> _ABOUT THIS EXERCISE_
Once you find the line with "the last part" in the entries below, return exactly every line from it through the line with "the most popular of them.".

Top of TASK INPUT

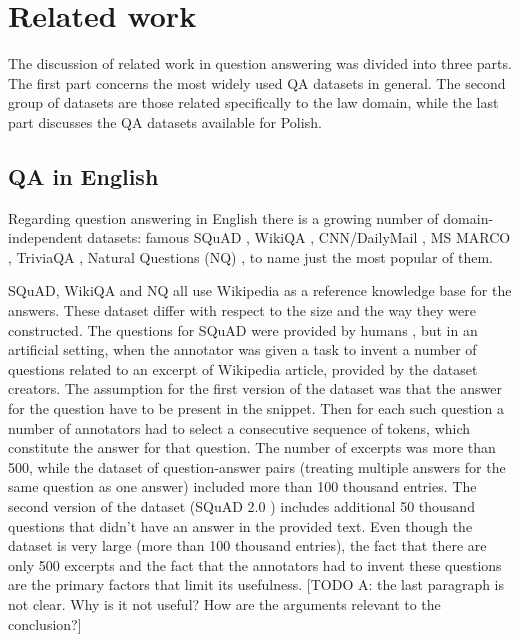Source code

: 


\section{Related work}

The discussion of related work in question answering was divided into three parts. The first part concerns the most widely
used QA datasets in general. The second group of datasets are those related specifically to the law domain, while
the last part discusses the QA datasets available for Polish.



\subsection{QA in English}

Regarding question answering in English there is a growing number of domain-independent datasets: famous SQuAD
\cite{rajpurkar2016squad}, WikiQA \cite{yang2015wikiqa}, CNN/DailyMail \cite{hermann2015teaching}, MS MARCO
\cite{bajaj2016ms}, TriviaQA \cite{joshi2017triviaqa}, Natural Questions (NQ) \cite{kwiatkowski2019natural}, to name just
the most popular of them.

SQuAD, WikiQA and NQ all use Wikipedia as a reference knowledge base for the answers. These dataset
differ with respect to the size and the way they were constructed. The questions for SQuAD were provided by humans \cite{rajpurkar2016squad}, but in an artificial setting, when the annotator was given a task to invent a number of questions related to an excerpt of Wikipedia article, provided by the dataset creators. The assumption for the first version of the dataset was that the answer for
the question have to be present in the snippet. Then for each such question a number of annotators had to select a consecutive sequence of tokens, which constitute the answer for that question. The number of excerpts was more than 500, while the dataset of question-answer pairs (treating multiple answers for the same question as one answer) included more than 100 thousand
entries. The second version of the dataset (SQuAD 2.0 \cite{rajpurkar2018know}) includes additional 50 thousand questions that didn't have an answer in the provided text. Even though the dataset is very large (more than 100 thousand entries), the fact that there are only 500 excerpts and the fact that the annotators had to invent these questions are the primary factors that limit its usefulness. [TODO A: the last paragraph is not clear. Why is it not useful? How are the arguments relevant to the conclusion?]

Bottom of TASK INPUT

> _SOLUTION TO THIS EXERCISE_
the last part discusses the QA datasets available for Polish.



\subsection{QA in English}

Regarding question answering in English there is a growing number of domain-independent datasets: famous SQuAD
\cite{rajpurkar2016squad}, WikiQA \cite{yang2015wikiqa}, CNN/DailyMail \cite{hermann2015teaching}, MS MARCO
\cite{bajaj2016ms}, TriviaQA \cite{joshi2017triviaqa}, Natural Questions (NQ) \cite{kwiatkowski2019natural}, to name just
the most popular of them.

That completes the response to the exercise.